▶ [WHAT YOU HAVE TO DO] Write the listing out again word for word. Pictures do not belong in the copy.

▶ [RECORDS SHOWN]
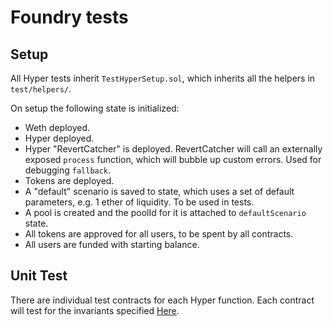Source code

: # Foundry tests

## Setup

All Hyper tests inherit `TestHyperSetup.sol`, which inherits all the helpers in `test/helpers/`.

On setup the following state is initialized:

- Weth deployed.
- Hyper deployed.
- Hyper "RevertCatcher" is deployed. RevertCatcher will call an externally exposed `process` function, which will bubble up custom errors. Used for debugging `fallback`.
- Tokens are deployed.
- A "default" scenario is saved to state, which uses a set of default parameters, e.g. 1 ether of liquidity. To be used in tests.
- A pool is created and the poolId for it is attached to `defaultScenario` state.
- All tokens are approved for all users, to be spent by all contracts.
- All users are funded with starting balance.

## Unit Test

There are individual test contracts for each Hyper function. Each contract will test for the invariants specified [Here](../README.md).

▶ [EXERCISE ANSWER]
Source code

: # Foundry tests

## Setup

All Hyper tests inherit `TestHyperSetup.sol`, which inherits all the helpers in `test/helpers/`.

On setup the following state is initialized:

- Weth deployed.
- Hyper deployed.
- Hyper "RevertCatcher" is deployed. RevertCatcher will call an externally exposed `process` function, which will bubble up custom errors. Used for debugging `fallback`.
- Tokens are deployed.
- A "default" scenario is saved to state, which uses a set of default parameters, e.g. 1 ether of liquidity. To be used in tests.
- A pool is created and the poolId for it is attached to `defaultScenario` state.
- All tokens are approved for all users, to be spent by all contracts.
- All users are funded with starting balance.

## Unit Test

There are individual test contracts for each Hyper function. Each contract will test for the invariants specified [Here](../README.md).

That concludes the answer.